The task> From the entries that follow, copy each line containing the word "article".

(Collected data)
───

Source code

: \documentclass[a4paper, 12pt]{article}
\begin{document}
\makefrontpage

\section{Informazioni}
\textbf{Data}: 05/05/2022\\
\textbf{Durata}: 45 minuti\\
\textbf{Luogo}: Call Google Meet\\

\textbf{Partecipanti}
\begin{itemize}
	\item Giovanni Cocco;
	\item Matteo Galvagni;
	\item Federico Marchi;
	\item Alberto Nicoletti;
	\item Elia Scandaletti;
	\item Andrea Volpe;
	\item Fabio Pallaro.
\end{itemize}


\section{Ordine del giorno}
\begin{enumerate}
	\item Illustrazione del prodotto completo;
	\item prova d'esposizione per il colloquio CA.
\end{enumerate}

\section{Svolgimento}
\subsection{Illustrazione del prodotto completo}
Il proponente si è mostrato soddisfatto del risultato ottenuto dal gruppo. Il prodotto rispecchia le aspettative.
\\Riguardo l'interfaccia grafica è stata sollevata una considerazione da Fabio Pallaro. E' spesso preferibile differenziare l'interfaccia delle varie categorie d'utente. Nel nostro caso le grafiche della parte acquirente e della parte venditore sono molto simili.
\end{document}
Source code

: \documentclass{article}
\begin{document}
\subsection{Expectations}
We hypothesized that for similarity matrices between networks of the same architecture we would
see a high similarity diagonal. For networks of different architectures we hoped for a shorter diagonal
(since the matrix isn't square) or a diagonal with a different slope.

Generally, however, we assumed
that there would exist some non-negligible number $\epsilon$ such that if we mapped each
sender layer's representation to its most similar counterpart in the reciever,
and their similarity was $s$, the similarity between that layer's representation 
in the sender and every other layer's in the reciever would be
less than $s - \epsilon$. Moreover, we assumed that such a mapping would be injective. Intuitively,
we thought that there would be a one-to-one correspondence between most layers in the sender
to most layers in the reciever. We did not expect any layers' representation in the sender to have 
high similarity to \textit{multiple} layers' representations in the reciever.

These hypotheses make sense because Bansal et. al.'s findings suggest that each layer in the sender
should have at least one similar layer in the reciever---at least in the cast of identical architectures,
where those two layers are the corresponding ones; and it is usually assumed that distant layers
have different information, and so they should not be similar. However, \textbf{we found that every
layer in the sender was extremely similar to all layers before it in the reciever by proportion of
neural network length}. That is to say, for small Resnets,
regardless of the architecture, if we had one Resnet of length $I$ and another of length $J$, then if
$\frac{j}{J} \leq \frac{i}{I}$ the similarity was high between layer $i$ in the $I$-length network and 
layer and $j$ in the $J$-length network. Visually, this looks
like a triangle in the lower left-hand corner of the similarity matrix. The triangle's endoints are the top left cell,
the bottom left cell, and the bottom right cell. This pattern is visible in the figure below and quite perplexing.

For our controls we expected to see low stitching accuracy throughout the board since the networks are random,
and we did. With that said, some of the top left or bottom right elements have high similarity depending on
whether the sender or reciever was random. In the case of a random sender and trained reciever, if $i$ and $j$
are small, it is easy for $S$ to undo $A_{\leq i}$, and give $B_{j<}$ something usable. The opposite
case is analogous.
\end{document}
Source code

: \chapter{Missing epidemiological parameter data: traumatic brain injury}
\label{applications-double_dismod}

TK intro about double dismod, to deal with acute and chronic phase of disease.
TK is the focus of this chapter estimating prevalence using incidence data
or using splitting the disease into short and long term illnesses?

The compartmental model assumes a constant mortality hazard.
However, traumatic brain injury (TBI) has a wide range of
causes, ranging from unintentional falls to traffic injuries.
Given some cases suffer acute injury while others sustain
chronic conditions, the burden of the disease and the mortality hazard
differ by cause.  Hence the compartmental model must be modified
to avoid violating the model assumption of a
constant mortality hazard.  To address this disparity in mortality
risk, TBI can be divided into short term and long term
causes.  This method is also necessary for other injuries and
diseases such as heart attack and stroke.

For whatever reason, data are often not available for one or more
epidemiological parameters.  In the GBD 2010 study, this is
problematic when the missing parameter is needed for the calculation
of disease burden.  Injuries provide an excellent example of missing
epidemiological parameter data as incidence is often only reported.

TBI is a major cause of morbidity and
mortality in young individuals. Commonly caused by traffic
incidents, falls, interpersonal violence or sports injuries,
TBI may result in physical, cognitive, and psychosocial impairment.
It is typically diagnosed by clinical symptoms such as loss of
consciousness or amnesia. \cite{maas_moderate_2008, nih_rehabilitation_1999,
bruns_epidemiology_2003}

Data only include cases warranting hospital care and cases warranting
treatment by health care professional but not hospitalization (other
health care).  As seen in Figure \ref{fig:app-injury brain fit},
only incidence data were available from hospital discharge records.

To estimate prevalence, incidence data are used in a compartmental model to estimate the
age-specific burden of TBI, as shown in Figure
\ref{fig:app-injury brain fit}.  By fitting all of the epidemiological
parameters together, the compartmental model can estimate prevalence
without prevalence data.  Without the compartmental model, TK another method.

───

Answer to this task>
: \documentclass[a4paper, 12pt]{article}
: \documentclass{article}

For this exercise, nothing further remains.